# Pedulum Problem

1. May 21, 2004

### Hyperreality

A small mass m is attached to a point O by an inextensible string of length a. The mass is held with the string taut, at the same level as O, and released. Determine the angular velocity of the mass when the string makes an angle $$\theta$$with the downwards vertical. From this relationship, determine the period of one complete swing. How does this time compare with the value of the period of a small pendulum of length a?

My solution is
$$mga = \frac{1}{2}m\omega^2a^2 + mga(1-\cos\theta)[\tex] [tex]\omega^2 = \frac{2g\cos\theta}{a}$$

But the answer says

$$\omega^2=\frac{2g\sin\theta}{a}$$

For the second part on the period. Assuming the answer given is right.
$$T^2=\frac{4\pi^2}{\omega^2}[\tex] [tex]T = \pi\sqrt\frac{2a}{g\sin\theta}[\tex] But instead the answer says [tex]T=7.04\sqrt\frac{a}{g}$$

Can anyone please tell me what I've done wrong?

Last edited: May 21, 2004
2. May 21, 2004

### Staff: Mentor

not SHM

Assuming your definition of the angle θ, I agree with your answer for ω. The book's answer is obviously wrong: plug in θ = 0 and you'd get zero where ω should be maximum.

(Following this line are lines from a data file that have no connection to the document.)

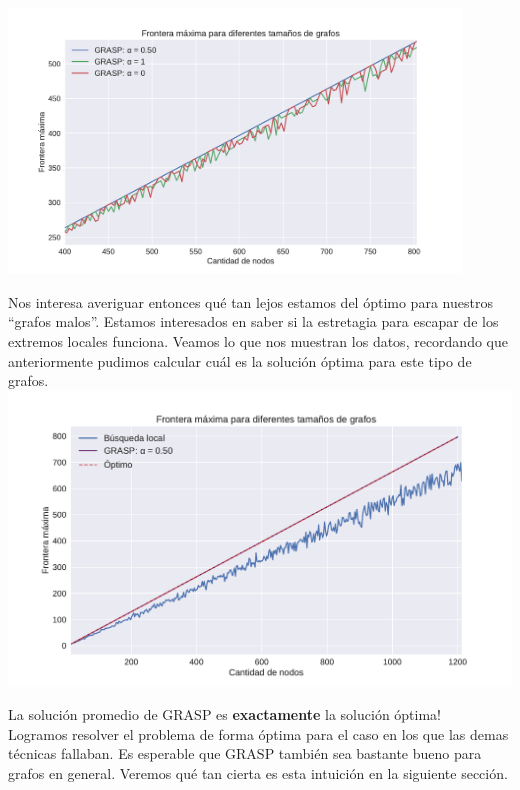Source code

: 
{\centering
    \includegraphics[width=0.90\textwidth]{informe/imgs/exp_malo_frontera_grasp_zoom.pdf}
}

Nos interesa averiguar entonces qué tan lejos estamos del óptimo para nuestros ``grafos malos''. Estamos interesados en saber si la estretagia para escapar de los extremos locales funciona. Veamos lo que nos muestran los datos, recordando que anteriormente pudimos calcular cuál es la solución óptima para este tipo de grafos. \\

{\centering
    \includegraphics[width=1\textwidth]{informe/imgs/exp_malo_frontera_grasp_local_optimo.pdf}
}

La solución promedio de GRASP es \textbf{exactamente} la solución óptima! \\

Logramos resolver el problema de forma óptima para el caso en los que las demas técnicas fallaban. Es esperable que GRASP también sea bastante bueno para grafos en general. Veremos qué tan cierta es esta intuición en la siguiente sección. \\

To find the period, it looks like you tried to apply a relationship for simple harmonic motion, interpreting ω as the angular frequency. This is not correct, and furthermore this large amplitude pendulum does not exhibit simple harmonic motion.

Instead, to find the period you need to integrate over an entire period (or just from π/2 to 0 and muliply by 4). (In any case, your answer should not have θ in it: that's your variable of integration.)